Readability is often put forward as an argument against structure. This would be a stronger argument if current research reports were highly readable, but many are not. One reason is that much factual information is embedded within the text, which works especially poorly for trial results. Readability is certainly desirable, but far more important are reliability and relevance [28], and crucially important too is reproducibility, which of course requires complete reporting.
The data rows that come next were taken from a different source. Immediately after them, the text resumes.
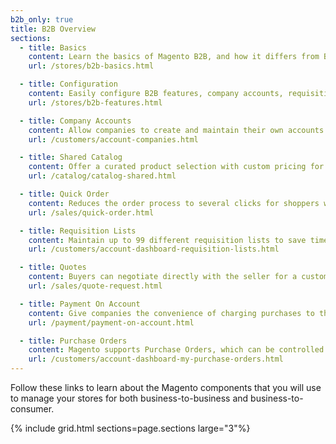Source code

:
 ```yaml
---
b2b_only: true
title: B2B Overview
sections:
  - title: Basics
    content: Learn the basics of Magento B2B, and how it differs from B2C. Magento B2B gives you the ability to sell business-to-business while also selling from business-to-consumer.
    url: /stores/b2b-basics.html

  - title: Configuration
    content: Easily configure B2B features, company accounts, requisition lists, email, and quotes.
    url: /stores/b2b-features.html

  - title: Company Accounts
    content: Allow companies to create and maintain their own accounts with teams of buyers, roles, and levels of permission.
    url: /customers/account-companies.html

  - title: Shared Catalog
    content: Offer a curated product selection with custom pricing for specific companies, while continuing to offer the standard catalog with regular pricing for general customers.
    url: /catalog/catalog-shared.html

  - title: Quick Order
    content: Reduces the order process to several clicks for shoppers who know the name or SKU of the products they want to order. SKUs can be entered manually or uploaded from a CSV file.
    url: /sales/quick-order.html

  - title: Requisition Lists
    content: Maintain up to 99 different requisition lists to save time with frequently ordered products. Add items directly to the cart, or transfer items from one requisition list to another.
    url: /customers/account-dashboard-requisition-lists.html

  - title: Quotes
    content: Buyers can negotiate directly with the seller for a custom discount. The system saves a snapshot of the catalog, and the history of all activity related to the quote.
    url: /sales/quote-request.html

  - title: Payment On Account
    content: Give companies the convenience of charging purchases to their account, up to the credit limit that you determine for the company.
    url: /payment/payment-on-account.html

  - title: Purchase Orders
    content: Magento supports Purchase Orders, which can be controlled by Approval Rules.
    url: /customers/account-dashboard-my-purchase-orders.html
---
```


Follow these links to learn about the Magento components that you will use to manage your stores for both business-to-business and business-to-consumer.

{% include grid.html sections=page.sections large="3"%}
One reason for suggesting greater use of structural elements is to pull apart factual information from narrative, making it easier both to locate specific information and also to understand the broad sweep of a study without being diverted by all the details, important though they are.

Greater use of structure within research articles (not just for randomised controlled trials) would improve completeness by helping authors ensure they address key issues. It would also greatly aid reviewers and editors in appraising articles, and it would assist future systematic reviewers who currently struggle to find the key information they seek. Indeed, more structure would also aid text-mining. In the future, trial results will perhaps appear only in registries, presumably in a highly structured format, with journals carrying only narrative discussions of their findings [29]. Such a radical change does not seem imminent, however.

In the initial editorial published when Trials was launched, the editors wrote that ‘we believe that there is scope for new and better ways to report the findings of trials. Trials will develop and refine innovative approaches to improving communication about trials’ [30]. As yet there has been very little activity on this theme. We encourage contributions, both suggestions for suitable formats and also specific examples of real trial results presented in alternative formats. This editorial is thus the first contribution in a new Trials series on ‘New ways to publish research findings’.